Extracted records:
------------------------------------------------------------
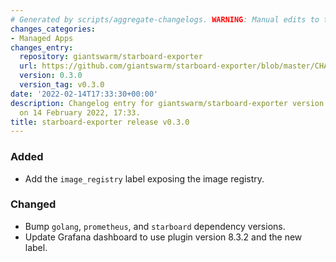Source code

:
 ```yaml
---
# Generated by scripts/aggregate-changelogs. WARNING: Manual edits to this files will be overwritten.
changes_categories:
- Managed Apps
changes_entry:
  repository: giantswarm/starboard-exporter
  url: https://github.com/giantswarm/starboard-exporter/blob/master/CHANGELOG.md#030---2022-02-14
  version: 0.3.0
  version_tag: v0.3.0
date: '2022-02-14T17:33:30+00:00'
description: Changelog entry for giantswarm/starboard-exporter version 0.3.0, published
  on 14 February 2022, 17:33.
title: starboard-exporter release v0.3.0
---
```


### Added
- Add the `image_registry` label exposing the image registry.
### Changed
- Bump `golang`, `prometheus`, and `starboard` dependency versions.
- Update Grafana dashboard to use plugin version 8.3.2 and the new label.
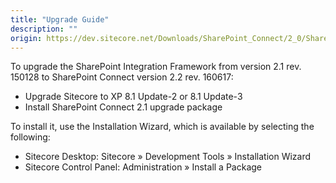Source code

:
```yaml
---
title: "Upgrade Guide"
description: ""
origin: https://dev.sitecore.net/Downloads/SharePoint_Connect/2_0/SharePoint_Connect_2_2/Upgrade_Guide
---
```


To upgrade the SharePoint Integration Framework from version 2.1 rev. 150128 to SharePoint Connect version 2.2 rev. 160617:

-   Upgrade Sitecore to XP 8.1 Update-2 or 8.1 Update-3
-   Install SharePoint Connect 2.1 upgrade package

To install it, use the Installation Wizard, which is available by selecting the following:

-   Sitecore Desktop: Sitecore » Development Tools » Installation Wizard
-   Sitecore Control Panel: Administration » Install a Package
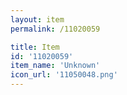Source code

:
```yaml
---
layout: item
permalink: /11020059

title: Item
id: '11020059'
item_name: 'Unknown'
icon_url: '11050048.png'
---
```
------------------------------------------------------------
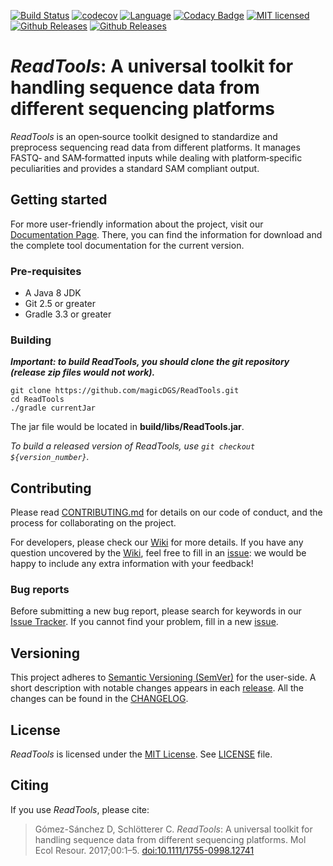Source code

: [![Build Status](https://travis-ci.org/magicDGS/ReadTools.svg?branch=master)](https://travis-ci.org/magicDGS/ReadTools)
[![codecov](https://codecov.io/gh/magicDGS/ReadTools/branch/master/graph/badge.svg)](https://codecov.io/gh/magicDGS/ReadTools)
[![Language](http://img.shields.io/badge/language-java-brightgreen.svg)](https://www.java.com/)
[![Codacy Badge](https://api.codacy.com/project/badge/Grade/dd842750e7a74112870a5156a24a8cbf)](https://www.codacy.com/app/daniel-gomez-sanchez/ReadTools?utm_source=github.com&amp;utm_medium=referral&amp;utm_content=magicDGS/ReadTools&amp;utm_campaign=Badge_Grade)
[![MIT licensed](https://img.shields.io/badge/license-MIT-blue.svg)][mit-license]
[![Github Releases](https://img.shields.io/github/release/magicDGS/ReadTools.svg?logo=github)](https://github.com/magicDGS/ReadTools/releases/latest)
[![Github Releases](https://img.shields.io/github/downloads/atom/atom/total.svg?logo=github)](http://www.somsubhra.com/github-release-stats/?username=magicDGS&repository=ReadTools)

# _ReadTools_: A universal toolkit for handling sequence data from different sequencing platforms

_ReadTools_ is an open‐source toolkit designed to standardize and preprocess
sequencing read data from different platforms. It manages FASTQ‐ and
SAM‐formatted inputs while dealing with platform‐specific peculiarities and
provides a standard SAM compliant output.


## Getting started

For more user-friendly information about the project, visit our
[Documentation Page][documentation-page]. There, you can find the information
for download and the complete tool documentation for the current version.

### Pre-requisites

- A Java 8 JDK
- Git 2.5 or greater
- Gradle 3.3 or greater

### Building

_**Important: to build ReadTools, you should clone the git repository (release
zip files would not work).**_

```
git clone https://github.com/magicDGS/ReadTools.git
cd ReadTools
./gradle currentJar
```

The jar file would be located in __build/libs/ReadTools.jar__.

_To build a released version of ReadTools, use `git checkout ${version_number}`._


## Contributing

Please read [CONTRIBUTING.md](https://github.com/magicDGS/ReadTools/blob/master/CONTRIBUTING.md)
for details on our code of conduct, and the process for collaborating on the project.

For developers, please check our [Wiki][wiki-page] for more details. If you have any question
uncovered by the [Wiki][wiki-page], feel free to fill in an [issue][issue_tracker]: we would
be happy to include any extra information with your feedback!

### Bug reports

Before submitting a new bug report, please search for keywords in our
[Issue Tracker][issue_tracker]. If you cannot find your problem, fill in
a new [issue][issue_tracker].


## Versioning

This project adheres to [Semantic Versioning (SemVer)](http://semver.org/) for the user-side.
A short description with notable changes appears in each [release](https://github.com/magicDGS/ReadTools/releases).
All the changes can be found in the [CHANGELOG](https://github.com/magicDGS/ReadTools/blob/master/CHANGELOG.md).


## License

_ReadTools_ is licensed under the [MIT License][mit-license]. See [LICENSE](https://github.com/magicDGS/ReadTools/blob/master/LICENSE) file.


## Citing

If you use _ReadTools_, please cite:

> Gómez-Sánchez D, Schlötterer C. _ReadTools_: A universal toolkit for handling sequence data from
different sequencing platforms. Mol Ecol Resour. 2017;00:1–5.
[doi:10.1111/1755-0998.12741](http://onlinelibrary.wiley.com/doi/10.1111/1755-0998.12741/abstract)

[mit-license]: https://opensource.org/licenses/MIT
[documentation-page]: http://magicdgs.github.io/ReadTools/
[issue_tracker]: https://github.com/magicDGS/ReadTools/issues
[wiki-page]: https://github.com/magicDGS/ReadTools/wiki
------------------------------------------------------------
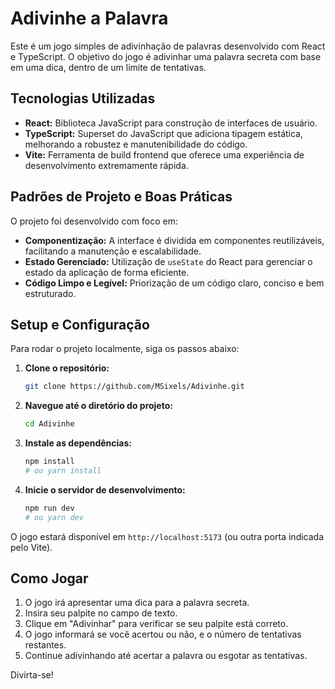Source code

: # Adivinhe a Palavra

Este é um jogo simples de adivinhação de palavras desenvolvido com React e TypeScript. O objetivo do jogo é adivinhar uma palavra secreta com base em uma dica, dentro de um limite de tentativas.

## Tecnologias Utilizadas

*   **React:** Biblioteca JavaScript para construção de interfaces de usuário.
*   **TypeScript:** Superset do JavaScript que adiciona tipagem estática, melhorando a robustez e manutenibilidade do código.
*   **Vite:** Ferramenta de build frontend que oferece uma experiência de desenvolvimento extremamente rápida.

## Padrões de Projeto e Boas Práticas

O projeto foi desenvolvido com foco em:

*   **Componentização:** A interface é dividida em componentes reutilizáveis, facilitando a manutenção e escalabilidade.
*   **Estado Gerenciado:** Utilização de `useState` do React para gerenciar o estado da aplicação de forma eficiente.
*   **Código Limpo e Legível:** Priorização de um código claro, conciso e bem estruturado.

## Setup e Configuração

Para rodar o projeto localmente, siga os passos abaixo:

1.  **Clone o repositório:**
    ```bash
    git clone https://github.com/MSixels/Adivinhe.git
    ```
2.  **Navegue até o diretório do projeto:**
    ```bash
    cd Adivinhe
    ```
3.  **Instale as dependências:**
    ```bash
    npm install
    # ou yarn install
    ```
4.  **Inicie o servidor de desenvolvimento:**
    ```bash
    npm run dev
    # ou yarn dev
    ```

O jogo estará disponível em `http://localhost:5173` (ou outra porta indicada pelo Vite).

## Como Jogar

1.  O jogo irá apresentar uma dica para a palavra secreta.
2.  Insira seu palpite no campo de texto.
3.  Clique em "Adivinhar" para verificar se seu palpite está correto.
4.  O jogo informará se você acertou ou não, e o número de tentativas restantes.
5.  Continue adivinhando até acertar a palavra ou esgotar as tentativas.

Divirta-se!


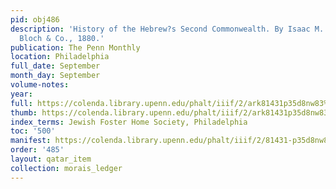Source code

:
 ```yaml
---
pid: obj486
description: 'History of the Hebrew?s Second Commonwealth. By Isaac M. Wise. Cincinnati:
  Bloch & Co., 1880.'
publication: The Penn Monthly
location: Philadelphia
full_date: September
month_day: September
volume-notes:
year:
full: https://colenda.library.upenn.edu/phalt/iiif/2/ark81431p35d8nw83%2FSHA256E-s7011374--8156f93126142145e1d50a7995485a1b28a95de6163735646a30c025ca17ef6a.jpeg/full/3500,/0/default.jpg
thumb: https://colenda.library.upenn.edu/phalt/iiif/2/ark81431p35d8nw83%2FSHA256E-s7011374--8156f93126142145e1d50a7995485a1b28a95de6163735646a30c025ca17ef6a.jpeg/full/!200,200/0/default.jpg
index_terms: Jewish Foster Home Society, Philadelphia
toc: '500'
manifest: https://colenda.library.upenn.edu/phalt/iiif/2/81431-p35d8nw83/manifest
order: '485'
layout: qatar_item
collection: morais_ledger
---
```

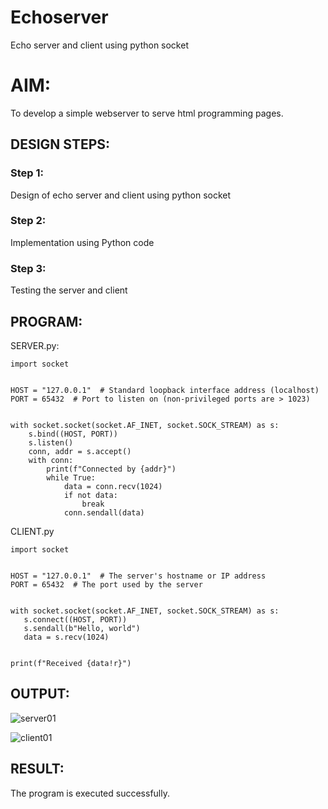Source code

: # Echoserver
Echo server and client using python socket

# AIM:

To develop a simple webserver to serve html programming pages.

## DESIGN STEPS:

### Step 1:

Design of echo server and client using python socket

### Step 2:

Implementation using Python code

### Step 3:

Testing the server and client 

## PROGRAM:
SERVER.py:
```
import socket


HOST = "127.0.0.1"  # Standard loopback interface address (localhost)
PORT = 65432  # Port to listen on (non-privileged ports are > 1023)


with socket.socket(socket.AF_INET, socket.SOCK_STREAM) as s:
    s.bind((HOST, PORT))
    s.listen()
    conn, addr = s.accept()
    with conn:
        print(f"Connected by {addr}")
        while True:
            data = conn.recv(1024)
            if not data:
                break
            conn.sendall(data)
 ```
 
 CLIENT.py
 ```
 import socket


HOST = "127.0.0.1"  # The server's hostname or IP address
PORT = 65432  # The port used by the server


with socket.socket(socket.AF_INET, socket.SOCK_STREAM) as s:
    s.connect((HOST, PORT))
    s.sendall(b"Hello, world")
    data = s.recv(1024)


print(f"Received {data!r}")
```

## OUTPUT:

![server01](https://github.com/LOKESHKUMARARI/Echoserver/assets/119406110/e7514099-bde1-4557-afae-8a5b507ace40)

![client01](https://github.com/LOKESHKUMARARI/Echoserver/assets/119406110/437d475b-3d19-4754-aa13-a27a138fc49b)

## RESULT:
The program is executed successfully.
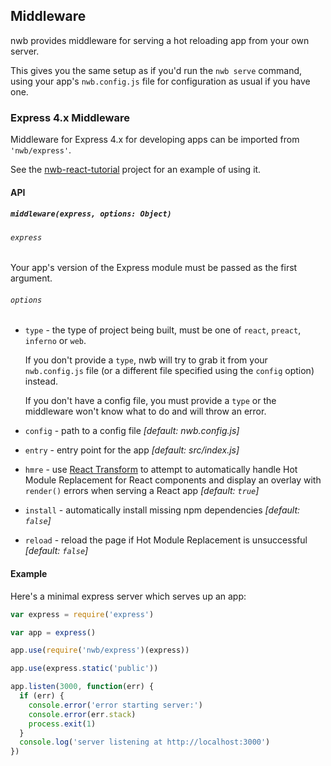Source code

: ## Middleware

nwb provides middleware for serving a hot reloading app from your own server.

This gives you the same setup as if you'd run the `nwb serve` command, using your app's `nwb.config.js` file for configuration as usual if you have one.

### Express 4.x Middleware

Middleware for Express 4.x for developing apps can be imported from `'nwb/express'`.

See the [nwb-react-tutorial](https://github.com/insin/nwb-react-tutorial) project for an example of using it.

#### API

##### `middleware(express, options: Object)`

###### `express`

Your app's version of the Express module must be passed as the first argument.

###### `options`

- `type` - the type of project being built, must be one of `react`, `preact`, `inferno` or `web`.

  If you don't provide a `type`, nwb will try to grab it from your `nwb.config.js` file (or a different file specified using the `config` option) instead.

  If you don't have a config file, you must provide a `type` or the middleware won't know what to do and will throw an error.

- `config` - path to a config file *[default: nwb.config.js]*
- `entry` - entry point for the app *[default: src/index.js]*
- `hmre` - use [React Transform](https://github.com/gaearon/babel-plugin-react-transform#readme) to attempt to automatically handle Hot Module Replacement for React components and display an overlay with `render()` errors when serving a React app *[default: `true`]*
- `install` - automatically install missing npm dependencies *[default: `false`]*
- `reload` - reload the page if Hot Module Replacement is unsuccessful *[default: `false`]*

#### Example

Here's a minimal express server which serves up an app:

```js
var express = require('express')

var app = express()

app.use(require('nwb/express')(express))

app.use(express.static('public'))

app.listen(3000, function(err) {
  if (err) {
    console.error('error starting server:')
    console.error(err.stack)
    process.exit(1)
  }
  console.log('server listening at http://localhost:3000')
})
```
------------------------------------------------------------
Exercise prompt:
Each line that holds the word "localhost" should be extracted from the records.

Solution:
O jogo estará disponível em `http://localhost:5173` (ou outra porta indicada pelo Vite).
HOST = "127.0.0.1"  # Standard loopback interface address (localhost)
  console.log('server listening at http://localhost:3000')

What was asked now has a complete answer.